Jim Cramer, host of "Mad Money," took note of FedEx's doom-and-gloom tone.
"This is the most dispiriting call about the economy I've heard in a very long time," Cramer said on CNBC's Squawk on the Street. Smith was "basically implying that we're going to import that slowdown," he added.
FedEx's CEO slammed the US trade policies
On the call, Smith criticized both US and China trade policy for endangering a free-trade system that has spread prosperity around the world.
"There is no company and no person that has been more vocal in our opposition to the trade policies that we are pursuing," Smith said. "You're taking a system [that] over the last seven years has drawn more people out of poverty than in the entire previous history of the world and essentially putting it all at risk."

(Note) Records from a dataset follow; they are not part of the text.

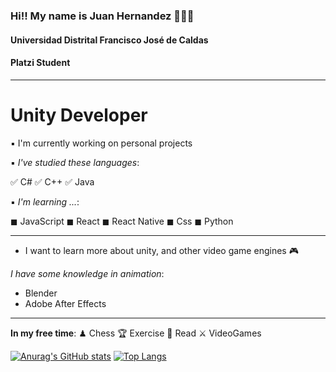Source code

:### Hi!! My name is Juan Hernandez 🙋🏾‍♂️

#### Universidad Distrital Francisco José de Caldas 
#### Platzi Student
-----------------------------------------------------------------------------------------------
# Unity Developer

▪ I'm currently working on personal projects

▪ _I've studied these languages_:

  ✅ C#
  ✅ C++
  ✅ Java

▪ _I'm learning ..._:

  ◼ JavaScript
  ◼ React
  ◼ React Native
  ◼ Css
  ◼ Python
 
  -------------------------------------------------------------------------------------------------
  - I want to learn more about unity, and other video game engines 🎮
  
 
  _I have some knowledge in animation_:
  - Blender
  - Adobe After Effects
  
--------------------------------------------------------------------------------------------------------------

**In my free time**:
♟ Chess
🏆 Exercise
📕 Read
⚔ VideoGames



[![Anurag's GitHub stats](https://github-readme-stats.vercel.app/api?username=juannisperuza)](https://github.com/anuraghazra/github-readme-stats) [![Top Langs](https://github-readme-stats.vercel.app/api/top-langs/?username=juannisperuza)](https://github.com/anuraghazra/github-readme-stats)



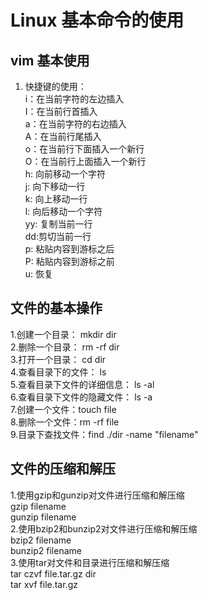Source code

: # Linux 基本命令的使用      

## vim 基本使用       
1. 快捷键的使用：     
   i：在当前字符的左边插入     
    I：在当前行首插入     
    a：在当前字符的右边插入     
    A：在当前行尾插入     
    o：在当前行下面插入一个新行      
    O：在当前行上面插入一个新行    
    h: 向前移动一个字符   
    j: 向下移动一行     
    k: 向上移动一行     
    l: 向后移动一个字符      
    yy: 复制当前一行    
    dd:剪切当前一行     
    p: 粘贴内容到游标之后     
    P: 粘贴内容到游标之前     
    u: 恢复      
    
## 文件的基本操作     
1.创建一个目录： mkdir dir          
2.删除一个目录： rm -rf dir     
3.打开一个目录： cd dir     
4.查看目录下的文件： ls     
5.查看目录下文件的详细信息： ls -al      
6.查看目录下文件的隐藏文件： ls -a    
7.创建一个文件：touch file      
8.删除一个文件：rm -rf file     
9.目录下查找文件：find  ./dir  -name  "filename"      
     
## 文件的压缩和解压      
1.使用gzip和gunzip对文件进行压缩和解压缩      
  gzip  filename     
  gunzip filename    
2.使用bzip2和bunzip2对文件进行压缩和解压缩    
  bzip2  filename    
  bunzip2  filename     
3.使用tar对文件和目录进行压缩和解压缩      
  tar czvf  file.tar.gz dir      
  tar xvf  file.tar.gz     

     

      
         
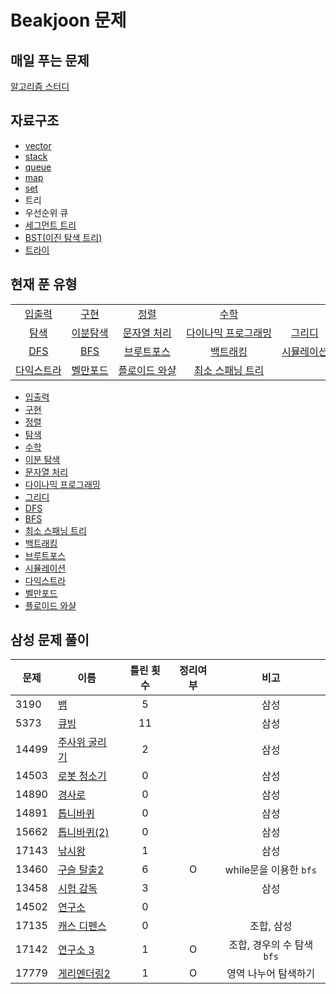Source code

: # Beakjoon 문제

## 매일 푸는 문제

[알고리즘 스터디](everyday.md)

## 자료구조
- [vector](vector/)  
- [stack](stack/)  
- [queue](queue/)            
- [map](map/)                
- [set](set/) 
- 트리     
- 우선순위 큐     
- [세그먼트 트리](세그먼트%20트리/)  
- [BST(이진 탐색 트리)](BST/) 
- [트라이](trie/)

## 현재 푼 유형
<table>
    <tr align="center"> 
        <td width=20% nowrap> <a href="입출력/">입출력</a> </td> 
        <td width=20% nowrap> <a href="구현/">구현 </td>
        <td width=20% nowrap> <a href="정렬/">정렬 </td> 
        <td width=20% nowrap> <a href="수학/">수학 </td>
        <td width=20% nowrap> <a href=""> </td>
    </tr>
    <tr align="center"> 
        <td width=20% nowrap> <a href="탐색/">탐색</a> </td> 
        <td width=20% nowrap> <a href="이분%20탐색">이분탐색 </td>
        <td width=20% nowrap> <a href="문자열처리/">문자열 처리 </td> 
        <td width=20% nowrap> <a href="다이나믹%20프로그래밍/"> 다이나믹 프로그래밍 </td>
        <td width=20% nowrap> <a href="그리디/"> 그리디 </td>
    </tr>
    <tr align="center"> 
        <td width=20% nowrap> <a href="dfs/">DFS</a> </td> 
        <td width=20% nowrap> <a href="bfs/">BFS </td>
        <td width=20% nowrap> <a href="브루트포스/">브루트포스 </td> 
        <td width=20% nowrap> <a href="백트래킹/">백트래킹 </td>
        <td width=20% nowrap> <a href="시뮬레이션/">시뮬레이션 </td>
    </tr>
    <tr align="center"> 
        <td width=20% nowrap> <a href="다익스트라/">다익스트라 </td>
        <td width=20% nowrap> <a href="벨만포드/">벨만포드 </td> 
        <td width=20% nowrap> <a href="플로이드%20와샬/">플로이드 와샬 </td>
        <td width=20% nowrap> <a href="최소%20스패닝%20트리/">최소 스패닝 트리 </td>
        <td width=20% nowrap> </td>
    </tr>
    
</table>

- [입출력](입출력/)           
- [구현](구현/)             
- [정렬](정렬/)                        
- [탐색](탐색/)            
- [수학](수학/)           
- [이분 탐색](이분%20탐색/)  
- [문자열 처리](문자열처리/)  
- [다이나믹 프로그래밍](다이나믹%20프로그래밍/)  
- [그리디](그리디/)     
- [DFS](dfs/)        
- [BFS](bfs/)
- [최소 스패닝 트리](최소%20스패닝%20트리/)       
- [백트래킹](백트래킹/)                
- [브루트포스](브루트포스/)  
- [시뮬레이션](시뮬레이션/) 
- [다익스트라](다익스트라/)    
- [벨만포드](벨만포드/)     
- [플로이드 와샬](플로이드%20와샬/)       

## 삼성 문제 풀이
| 문제    | 이름                               | 틀린 횟수 | 정리여부  |        비고         |
| ----- | -------------------------------- | :---: | :---: | :---------------: |
| 3190  | [뱀](시뮬레이션/3190/README.md)        |   5   |       |        삼성         |
| 5373  | [큐빙](시뮬레이션/5373/README.md)       |  11   |       |        삼성         |
| 14499 | [주사위 굴리기](시뮬레이션/14499/README.md) |   2   |       |        삼성         |
| 14503 | [로봇 청소기](시뮬레이션/14503/README.md)  |   0   |       |        삼성         |
| 14890 | [경사로](시뮬레이션/14890/README.md)     |   0   |       |        삼성         |
| 14891 | [톱니바퀴](시뮬레이션/14891/README.md)    |   0   |       |        삼성         |
| 15662 | [톱니바퀴(2)](시뮬레이션/15662/README.md) |   0   |       |        삼성         |
| 17143 | [낚시왕](17143/README.md)           |   1   |       |        삼성         |
| 13460 | [구슬 탈출2](브루트포스/13460/README.md)  |   6   |   O   | while문을 이용한 `bfs` |
| 13458 | [시험 감독](시뮬레이션/13458/README.md)   |   3   |       |        삼성         |
| 14502 | [연구소](브루트포스/14502/README.md)     |   0   |       |                   |
| 17135 | [캐스 디펜스](시뮬레이션/17135/README.md)  |   0   |       |      조합, 삼성       |
| 17142 | [연구소 3](브루트포스/17142/README.md)   |   1   |   O   | 조합, 경우의 수 탐색`bfs` |
| 17779 | [게리멘더링2](브루트포스/17779/README.md)  |   1   |   O   |    영역 나누어 탐색하기    |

Smith added that China isn't the only loser from its trade war with the US.
"Most people don't think about the fact that when China slows down because of US tariffs or uncertainty or for whatever reason," Europe is "as big a victim" because its industries lose a "huge customer," he said.
A lowered forecast
A combination of "very weak" US manufacturing surveys, "ongoing declines" in German and eurozone industry, the toll of Brexit uncertainty on the UK and its major trading partners, and weak growth in Italy factored into its lower forecast, FedEx's marketing and communications boss Brie Carere said.
Carere also flagged China's export weakness and decade-low growth in industrial production, and the fallout from its trade war with the US on all major exporting economies. The second-quarter decline in global trade volumes, coupled with the decline in JPMorgan's global manufacturing export index in August, contributed to the trade volume outlook, Carere said.